HD 167665

Observation data Epoch J2000.0 Equinox ICRS
- Constellation: Sagittarius
- Right ascension: 18^{h} 17^{m} 23.759^{s}
- Declination: −28° 17′ 20.22″
- Apparent magnitude (V): 6.39

Characteristics

Main sequence
- Spectral type: F9V Fe−0.8 CH−0.4
- U−B color index: +0.00
- B−V color index: +0.52

Brown dwarf
- Spectral type: T4

Astrometry
- Radial velocity (R_{v}): +8.41±0.23 km/s
- Proper motion (μ): RA: +133.261±0.094 mas/yr Dec.: −151.806±0.065 mas/yr
- Parallax (π): 32.3999±0.0903 mas
- Distance: 100.7 ± 0.3 ly (30.86 ± 0.09 pc)
- Absolute magnitude (M_{V}): +3.94

Orbit
- Period (P): 12.134±0.014 yr
- Semi-major axis (a): 5.604±0.050 AU
- Eccentricity (e): 0.339±0.002
- Inclination (i): 58.85°+0.74° −0.68°°
- Longitude of the node (Ω): 217.84±0.46°
- Periastron epoch (T): 2,448,065.856+16.941 −16.172
- Argument of periastron (ω) (secondary): 43.94+0.45 −0.40°
- Semi-amplitude (K_{1}) (primary): 0.611+0.003 −0.004 km/s

Details

A
- Mass: 1.11+0.03 −0.02 M_{☉}
- Radius: 1.32±0.02 R_{☉}
- Luminosity: 2.45 L_{☉}
- Surface gravity (log g): 4.06±0.11 cgs
- Temperature: 6,050±74 K
- Metallicity [Fe/H]: −0.14±0.05 dex
- Rotational velocity (v sin i): 8 km/s
- Age: 6.20±1.13 Gyr

B
- Mass: 60.3±0.8 M_{Jup}
- Radius: 0.91+0.15 −0.11 R_{Jup}
- Luminosity: (1.267±0.005)×10^{−5} L_{☉}
- Surface gravity (log g): 5.26+0.12 −0.13 cgs
- Temperature: 1,127+75 −79 K
- Other designations: CD−28°14408, HD 167665, HIP 89620, HR 6836, SAO 186593

Database references
- SIMBAD: data

= HD 167665 =

Star in the constellation Sagittarius

HD 167665 is a yellow-white-hued star with a brown dwarf companion in the southern constellation of Sagittarius.
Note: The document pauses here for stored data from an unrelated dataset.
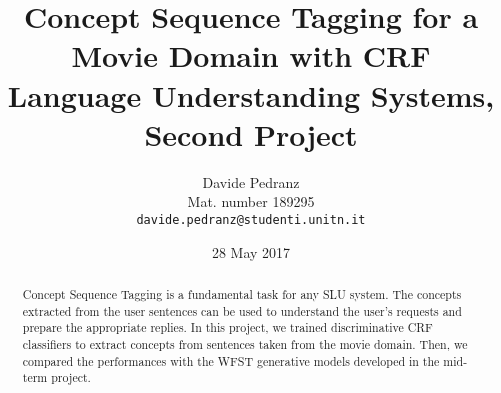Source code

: \documentclass[11pt,a4paper]{article}
\title{
  Concept Sequence Tagging for a Movie Domain with CRF \\
  Language Understanding Systems, Second Project
}
\author{Davide Pedranz \\
  Mat. number 189295 \\
  {\tt davide.pedranz@studenti.unitn.it}
}
\date{28 May 2017}
\begin{document}
\maketitle

\begin{abstract}
Concept Sequence Tagging is a fundamental task for any \ac{SLU} system.
The concepts extracted from the user sentences can be used to understand the user's requests and prepare the appropriate replies.
In this project, we trained discriminative \ac{CRF} classifiers to extract concepts from sentences taken from the movie domain.
Then, we compared the performances with the \ac{WFST} generative models developed in the mid-term project.
\end{abstract}










\end{document}
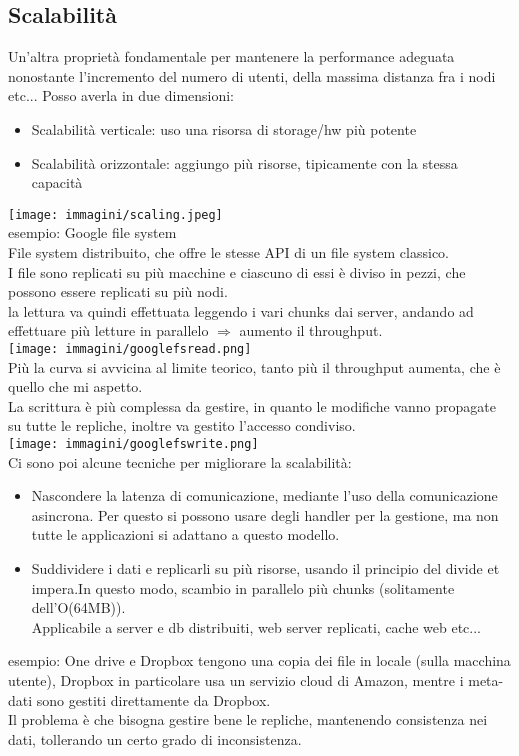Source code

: \documentclass{article}
\begin{document}
\subsection{Scalabilità}
Un'altra proprietà fondamentale per mantenere la performance adeguata nonostante l'incremento del numero di utenti, della massima distanza fra i nodi etc... Posso averla in due dimensioni:
\begin{itemize}
\item Scalabilità verticale: uso una risorsa di storage/hw più potente
\item Scalabilità orizzontale: aggiungo più risorse, tipicamente con la stessa capacità 
\end{itemize}
\texttt{[image: immagini/scaling.jpeg]}\\
esempio: Google file system\\ File system distribuito, che offre le stesse API di un file system classico. \\ I file sono replicati su più macchine e ciascuno di essi è diviso in pezzi, che possono essere replicati su più nodi.\\ la lettura va quindi effettuata leggendo i vari chunks dai server, andando ad effettuare più letture in parallelo $\Rightarrow$ aumento il throughput.\\
\texttt{[image: immagini/googlefsread.png]}\\
Più la curva si avvicina al limite teorico, tanto più il throughput aumenta, che è quello che mi aspetto.\\ La scrittura è più complessa da gestire, in quanto le modifiche vanno propagate su tutte le repliche, inoltre va gestito l'accesso condiviso.\\
\texttt{[image: immagini/googlefswrite.png]}\\
Ci sono poi alcune tecniche per migliorare la scalabilità:
\begin{itemize}
\item Nascondere la latenza di comunicazione, mediante l'uso della comunicazione asincrona. Per questo si possono usare degli handler per la gestione, ma non tutte le applicazioni si adattano a questo modello.
\item Suddividere i dati e replicarli su più risorse, usando il principio del divide et impera.In questo modo, scambio in parallelo più chunks (solitamente dell'O(64MB)).\\ Applicabile a server e db distribuiti, web server replicati, cache web etc...
\end{itemize}
esempio: One drive e Dropbox tengono una copia dei file in locale (sulla macchina utente), Dropbox in particolare usa un servizio cloud di Amazon, mentre i meta-dati sono gestiti direttamente da Dropbox.\\
Il problema è che bisogna gestire bene le repliche, mantenendo consistenza nei dati, tollerando un certo grado di inconsistenza.
\end{document}
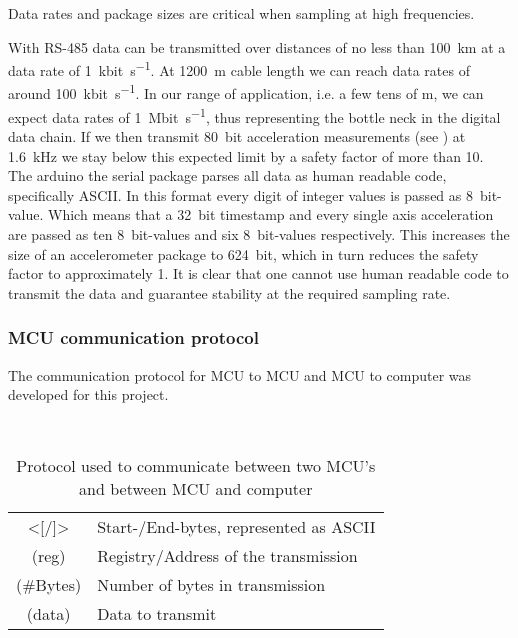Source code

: Data rates and package sizes are critical when sampling at high frequencies. 

With \ac{RS}-485 data can be transmitted over distances of no less than \SI{100}{\km} at a data rate of \SI{1}{\kilo bit\per\second}. At \SI{1200}{\meter} cable length we can reach data rates of around \SI{100}{\kilo bit\per\second}. In our range of application, i.e. a few tens of \si{\meter}, we can expect data rates of \SI{1}{\mega bit\per\second}, thus representing the bottle neck in the digital data chain. If we then transmit \SI{80}{bit} acceleration measurements (see ) at \SI{1.6}{\kilo\hertz} we stay below this expected limit by a safety factor of more than 10.
The arduino the serial package parses all data as human readable code, specifically \acf{ASCII}. In this format every digit of integer values is passed as \SI{8}{bit}-value. Which means that a \SI{32}{bit} timestamp and every single axis acceleration are passed as ten \SI{8}{bit}-values and six \SI{8}{bit}-values respectively. This increases the size of an accelerometer package to \SI{624}{bit}, which in turn reduces the safety factor to approximately 1.
It is clear that one cannot use human readable code to transmit the data and guarantee stability at the required sampling rate.


\subsubsection{MCU communication protocol}

The communication protocol for \ac{MCU} to \ac{MCU} and \ac{MCU} to computer was developed for this project.

\begin{table}[!htb]
    \centering
    
    \\[0.5em]
    \footnotesize
		\begin{tabular}{c@{ :\hskip 0.5em}l}
			\toprule
            \large{\textcolor{WesMixL8qual6}{<[}/\textcolor{WesMixL8qual6}{]>}} & Start-/End-bytes, represented as \ac{ASCII}\\
            \textcolor{WesMixL8qual0}{\large (reg)} & Registry/Address of the transmission\\
            \textcolor{WesMixL8qual4}{\large (\#Bytes)} & Number of bytes in transmission\\
            \textcolor{WesMixL8qual5}{\large (data)} & Data to transmit\\
			\bottomrule
		\end{tabular}
	\normalsize
    \caption[MCU communication protocol]{Protocol used to communicate between two MCU's and between MCU and computer}
    \label{tab:mcu_com_protocol}
\end{table}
With an apparent visual magnitude of 6.39, it is near the lower brightness limit for stars that are visible to the naked eye. Based upon an annual parallax shift of 32.4 mas as seen from Earth, it is located 101 light-years from the Sun. The star is moving away from the Sun with a radial velocity of +8 km/s.

This star has a stellar classification of F9V Fe−0.8 CH−0.4, which indicates this is an F-type main-sequence star with a spectrum that displays mild underabundances of iron and the CH molecule compared to normal stars of this temperature. It is a solar-type star with about the same mass as the Sun, but has a radius 32% greater. The star is older than the Sun with an estimated age of 6.7 billion years, and it is spinning with a projected rotational velocity of 8 km/s. HD 167665 is radiating 2.45 times the Sun's luminosity from its photosphere at an effective temperature of 6,080 K.

==Brown dwarf==
Based upon regular variations in radial velocity observed between 1996 and 2006, an orbiting companion was announced by the California and Carnegie Planet Search program in 2007. This perturbing object, designated HD 167665 b, has an orbital period of twelve years with an eccentricity of 0.342. The semimajor axis of this orbit is 5.62 AU and the object has a mass of at least 50.3±0.4 Jupiter mass. Since the inclination of the orbit was initially unknown, the exact mass could not be determined, with a 79% chance that the mass of the object constrains it to be a brown dwarf with a mass less than 82 Jupiter mass.

In 2022, astrometric observations confirmed this object to be a brown dwarf, with a true mass of 52.708±5.112 Jupiter mass. Its nearly edge-on inclination relative to Earth suggests a non-zero probability that it transits its star. The brown dwarf was directly imaged in 2024, with a refinement of the orbital elements. The derived orbital inclination of 59° rules out the possibility that it transits the star. The mass was determined to be 60.3±0.8 Jupiter mass.